When I worked as an editor at MSN Search in the mid-1990s, the main goal of our staff was to organize the content of the World Wide Web around the language used in the most commonly entered search terms on our site. The leaders and many members of this team were librarians, and we used library-like language to describe our work. We created synsets with disambiguators to group and describe these keywords, then assigned Web sites or individual Web pages to those synsets in the ranked order we wanted them to be returned to the user of the search engine.
For example, we may see a new term in our keyword logs one week: Saturn. First we’d need to determine whether that keyword was a part of a larger keyphrase that was already in the database. So maybe we already had a synset for “Sega Saturn,” a sadly defunct video game console system.
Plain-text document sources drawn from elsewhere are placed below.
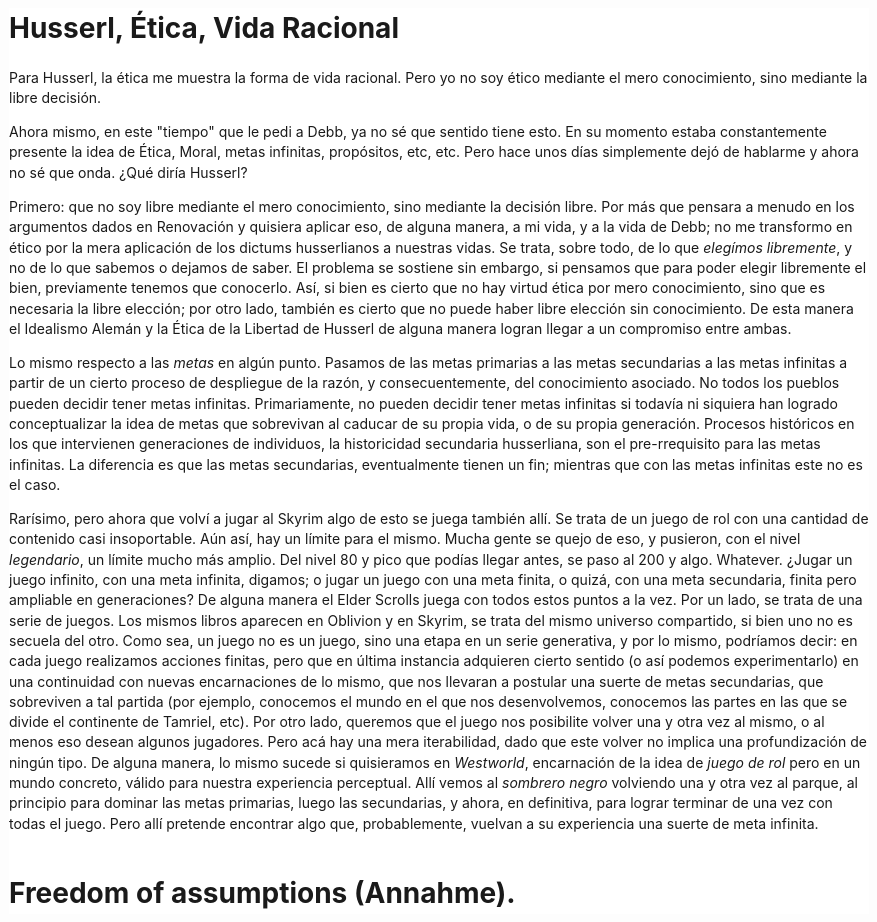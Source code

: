 # Husserl, Ética, Vida Racional	

Para Husserl, la ética me muestra la forma de vida racional. Pero yo no soy ético mediante el mero conocimiento, sino mediante la libre decisión.

Ahora mismo, en este "tiempo" que le pedi a Debb, ya no sé que sentido tiene esto. En su momento estaba constantemente presente la idea de Ética, Moral, metas infinitas, propósitos, etc, etc. Pero hace unos días simplemente dejó de hablarme y ahora no sé que onda. ¿Qué diría Husserl?

Primero: que no soy libre mediante el mero conocimiento, sino mediante la decisión libre. Por más que pensara a menudo en los argumentos dados en Renovación y quisiera aplicar eso, de alguna manera, a mi vida, y a la vida de Debb; no me transformo en ético por la mera aplicación de los dictums husserlianos a nuestras vidas. Se trata, sobre todo, de lo que _elegímos libremente_, y no de lo que sabemos o dejamos de saber. El problema se sostiene sin embargo, si pensamos que para poder elegir libremente el bien, previamente tenemos que conocerlo. Así, si bien es cierto que no hay virtud ética por mero conocimiento, sino que es necesaria la libre elección; por otro lado, también es cierto que no puede haber libre elección sin conocimiento. De esta manera el Idealismo Alemán y la Ética de la Libertad de Husserl de alguna manera logran llegar a un compromiso entre ambas.

Lo mismo respecto a las _metas_ en algún punto. Pasamos de las metas primarias a las metas secundarias a las metas infinitas a partir de un cierto proceso de despliegue de la razón, y consecuentemente, del conocimiento asociado. No todos los pueblos pueden decidir tener metas infinitas. Primariamente, no pueden decidir tener metas infinitas si todavía ni siquiera han logrado conceptualizar la idea de metas que sobrevivan al caducar de su propia vida, o de su propia generación. Procesos históricos en los que intervienen generaciones de individuos, la historicidad secundaria husserliana, son el pre-rrequisito para las metas infinitas. La diferencia es que las metas secundarias, eventualmente tienen un fin; mientras que con las metas infinitas este no es el caso. 

Rarísimo, pero ahora que volví a jugar al Skyrim algo de esto se juega también allí. Se trata de un juego de rol con una cantidad de contenido casi insoportable. Aún así, hay un límite para el mismo. Mucha gente se quejo de eso, y pusieron, con el nivel _legendario_, un límite mucho más amplio. Del nivel 80 y pico que podías llegar antes, se paso al 200 y algo. Whatever. ¿Jugar un juego infinito, con una meta infinita, digamos; o jugar un juego con una meta finita, o quizá, con una meta secundaria, finita pero ampliable en generaciones? De alguna manera el Elder Scrolls juega con todos estos puntos a la vez. Por un lado, se trata de una serie de juegos. Los mismos libros aparecen en Oblivion y en Skyrim, se trata del mismo universo compartido, si bien uno no es secuela del otro. Como sea, un juego no es un juego, sino una etapa en un serie generativa, y por lo mismo, podríamos decir: en cada juego realizamos acciones finitas, pero que en última instancia adquieren cierto sentido (o así podemos experimentarlo) en una continuidad con nuevas encarnaciones de lo mismo, que nos llevaran a postular una suerte de metas secundarias, que sobreviven a tal partida (por ejemplo, conocemos el mundo en el que nos desenvolvemos, conocemos las partes en las que se divide el continente de Tamriel, etc). Por otro lado, queremos que el juego nos posibilite volver una y otra vez al mismo, o al menos eso desean algunos jugadores. Pero acá hay una mera iterabilidad, dado que este volver no implica una profundización de ningún tipo. De alguna manera, lo mismo sucede si quisieramos en _Westworld_, encarnación de la idea de _juego de rol_ pero en un mundo concreto, válido para nuestra experiencia perceptual. Allí vemos al _sombrero negro_ volviendo una y otra vez al parque, al principio para dominar las metas primarias, luego las secundarias, y ahora, en definitiva, para lograr terminar de una vez con todas el juego. Pero allí pretende encontrar algo que, probablemente, vuelvan a su experiencia una suerte de meta infinita. 

# Freedom of assumptions (Annahme).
If so, maybe we could add “Saturn” as a new keyword to that synset and call it a day? But does Saturn mean anything else? Of course. There’s Saturn (planet), Saturn (car manufacturer), and Saturn (Roman god). That’s three new synsets to create. Now we need to search the keyword logs for other search queries that equal each of these concepts. Does a search for “Saturn’s rings” get its own sysnet, or can that query be added to Saturn (planet)? And where do queries like “Saturn facts” or “Saturn information” go? Once the synset work is done, now we have to find websites that the editorial staff think best answer each of these queries. We would even write the descriptions for these sites so that when a visitor to MSN Search enters the search term “Saturn,” they receive a lovingly hand-crafted set of the best search results back in return.
In hindsight this approach has many flaws (Microsoft didn’t lose the search wars for nuthin’!). A team of 20 human editors can only tackle so much. We did not open the process up to other professionals — other librarians — to expand the number of credible contributors. We also tended to focus on new search terms and the most popular terms, so that once a search term was included in a synset it would not usually be revisited. And — crucially, I think — Microsoft did not promote the fact that there were reliable, credible human beings doing this work. In fact, they hid it. PR materials would describe MSN Search as being powered by “SmartSense.” What was SmartSense, you ask? We were SmartSense! The 20 librarians, indexers, and editors in the editorial suite out in Redmond! We even had t-shirts made: “Ask me: I have SmartSense.”
As a technology company, Microsoft was proudest of its technology solutions: its crawler, its results engine, its throughput. And of course, the real goals of the service were more about selling banner advertising and sponsored links, and driving users to other MSN resources. But having started down the path of creating a credible, human-powered system for finding the connections between the information people were looking for on the Web, Microsoft did not have the SmartSense to see it.